Another big one is just reducing waste, reducing inefficiencies, trying to streamline processes so you're not duplicating care, repeating MRIs. These are things that we're already trying to do in all of our national organizations. We're trying to improve quality, improve care coordination. And all of these things have a potential climate impact, a potential carbon impact, and we're trying to quantify that to provide ammo for us, as physicians, to then go in and say, "Okay, we should fund telehealth because look at how green it can help us be." Or "How do we change our operating room turnovers to have less waste? And by the way, just look, the doctor is home sooner." So they're have your cake and eat it too. So that's the second thing.

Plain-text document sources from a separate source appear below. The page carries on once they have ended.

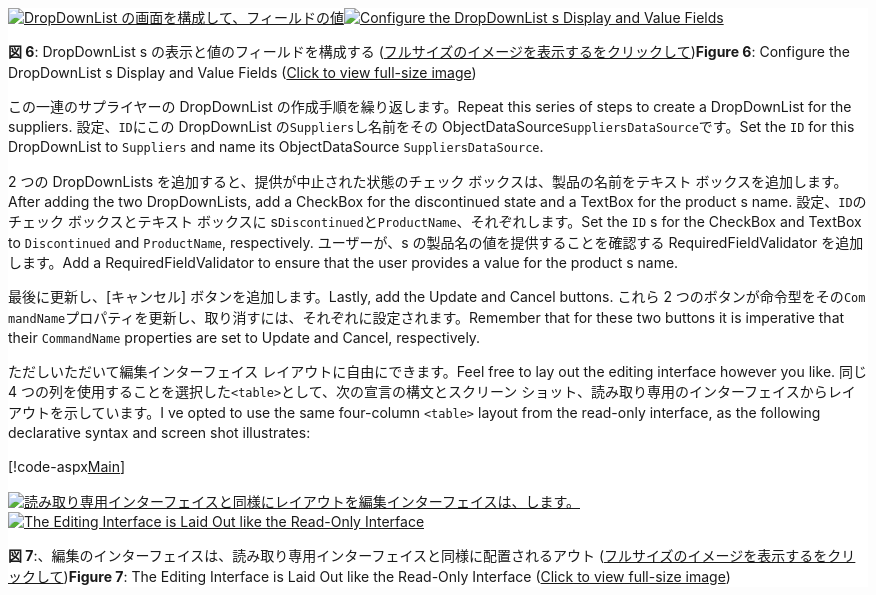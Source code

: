 
<span data-ttu-id="07c82-152">[![DropDownList の画面を構成して、フィールドの値](customizing-the-datalist-s-editing-interface-cs/_static/image17.png)](customizing-the-datalist-s-editing-interface-cs/_static/image16.png)</span><span class="sxs-lookup"><span data-stu-id="07c82-152">[![Configure the DropDownList s Display and Value Fields](customizing-the-datalist-s-editing-interface-cs/_static/image17.png)](customizing-the-datalist-s-editing-interface-cs/_static/image16.png)</span></span>

<span data-ttu-id="07c82-153">**図 6**: DropDownList s の表示と値のフィールドを構成する ([フルサイズのイメージを表示するをクリックして](customizing-the-datalist-s-editing-interface-cs/_static/image18.png))</span><span class="sxs-lookup"><span data-stu-id="07c82-153">**Figure 6**: Configure the DropDownList s Display and Value Fields ([Click to view full-size image](customizing-the-datalist-s-editing-interface-cs/_static/image18.png))</span></span>


<span data-ttu-id="07c82-154">この一連のサプライヤーの DropDownList の作成手順を繰り返します。</span><span class="sxs-lookup"><span data-stu-id="07c82-154">Repeat this series of steps to create a DropDownList for the suppliers.</span></span> <span data-ttu-id="07c82-155">設定、`ID`にこの DropDownList の`Suppliers`し名前をその ObjectDataSource`SuppliersDataSource`です。</span><span class="sxs-lookup"><span data-stu-id="07c82-155">Set the `ID` for this DropDownList to `Suppliers` and name its ObjectDataSource `SuppliersDataSource`.</span></span>

<span data-ttu-id="07c82-156">2 つの DropDownLists を追加すると、提供が中止された状態のチェック ボックスは、製品の名前をテキスト ボックスを追加します。</span><span class="sxs-lookup"><span data-stu-id="07c82-156">After adding the two DropDownLists, add a CheckBox for the discontinued state and a TextBox for the product s name.</span></span> <span data-ttu-id="07c82-157">設定、`ID`のチェック ボックスとテキスト ボックスに s`Discontinued`と`ProductName`、それぞれします。</span><span class="sxs-lookup"><span data-stu-id="07c82-157">Set the `ID` s for the CheckBox and TextBox to `Discontinued` and `ProductName`, respectively.</span></span> <span data-ttu-id="07c82-158">ユーザーが、s の製品名の値を提供することを確認する RequiredFieldValidator を追加します。</span><span class="sxs-lookup"><span data-stu-id="07c82-158">Add a RequiredFieldValidator to ensure that the user provides a value for the product s name.</span></span>

<span data-ttu-id="07c82-159">最後に更新し、[キャンセル] ボタンを追加します。</span><span class="sxs-lookup"><span data-stu-id="07c82-159">Lastly, add the Update and Cancel buttons.</span></span> <span data-ttu-id="07c82-160">これら 2 つのボタンが命令型をその`CommandName`プロパティを更新し、取り消すには、それぞれに設定されます。</span><span class="sxs-lookup"><span data-stu-id="07c82-160">Remember that for these two buttons it is imperative that their `CommandName` properties are set to Update and Cancel, respectively.</span></span>

<span data-ttu-id="07c82-161">ただしいただいて編集インターフェイス レイアウトに自由にできます。</span><span class="sxs-lookup"><span data-stu-id="07c82-161">Feel free to lay out the editing interface however you like.</span></span> <span data-ttu-id="07c82-162">同じ 4 つの列を使用することを選択した`<table>`として、次の宣言の構文とスクリーン ショット、読み取り専用のインターフェイスからレイアウトを示しています。</span><span class="sxs-lookup"><span data-stu-id="07c82-162">I ve opted to use the same four-column `<table>` layout from the read-only interface, as the following declarative syntax and screen shot illustrates:</span></span>


[!code-aspx[Main](customizing-the-datalist-s-editing-interface-cs/samples/sample2.aspx)]


<span data-ttu-id="07c82-163">[![読み取り専用インターフェイスと同様にレイアウトを編集インターフェイスは、します。](customizing-the-datalist-s-editing-interface-cs/_static/image20.png)](customizing-the-datalist-s-editing-interface-cs/_static/image19.png)</span><span class="sxs-lookup"><span data-stu-id="07c82-163">[![The Editing Interface is Laid Out like the Read-Only Interface](customizing-the-datalist-s-editing-interface-cs/_static/image20.png)](customizing-the-datalist-s-editing-interface-cs/_static/image19.png)</span></span>

<span data-ttu-id="07c82-164">**図 7**:、編集のインターフェイスは、読み取り専用インターフェイスと同様に配置されるアウト ([フルサイズのイメージを表示するをクリックして](customizing-the-datalist-s-editing-interface-cs/_static/image21.png))</span><span class="sxs-lookup"><span data-stu-id="07c82-164">**Figure 7**: The Editing Interface is Laid Out like the Read-Only Interface ([Click to view full-size image](customizing-the-datalist-s-editing-interface-cs/_static/image21.png))</span></span>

And then the third aim is really where this paper comes in, which is trying to link awareness of cancer risk with climate change. And I just keep coming back to smoking. I think with smoking, there was some really exceptional public health messaging that happened over the past decades to get this on people's radar that smoking is a health risk, smoking is a major cancer risk, and it's so obvious to people now that smoking is a huge cancer risk, it's a huge health risk. And I don't believe that climate change, it's not that obvious.
Zach Klaassen: Sure.
Alexander Cole: As I said in the very beginning, only about a quarter of people thought that climate change has a large impact on their health. What this paper does is, okay, here's a high-risk population, they are people that don't understand cancer risk, they're not interested in cancer screening, they don't understand the potential health impacts of climate change, and these are some targets if we want to build up this health messaging, health awareness campaign. We've done such great work with cancer awareness, and early detection, and smoking cessation, but I think one of the next frontiers is going to be climate change.
Zach Klaassen: That's great. It's a great discussion, and just to wrap it all up, anything we haven't hit on or any take-home messages that you have for our listeners?
Alexander Cole: Yeah, I think that summary covered most of it. The fact is this change is coming, whether we want it or not. I think, I believe, and I think the data would support this, that there are ways that we can make healthy, climate-positive changes, that we can use our research to find with these changes, and do changes that doctors are going to want to do.
Zach Klaassen: Right.
Alexander Cole: And then, doing things like this, having this conversation, publishing this work, can help us really get awareness, get the awareness out there, so people understand how these two things are linked and change their behaviors to address that.
Zach Klaassen: Fantastic. Dr. Cole, congratulations again on the paper, and thanks for your time today and your expertise in this discussion.
Alexander Cole: Thank you very much. I really appreciate the chance to talk about this subject. I think it's super important and I'm really pleased that we were able to talk about it today.
Zach Klaassen: Awesome. Thanks so much.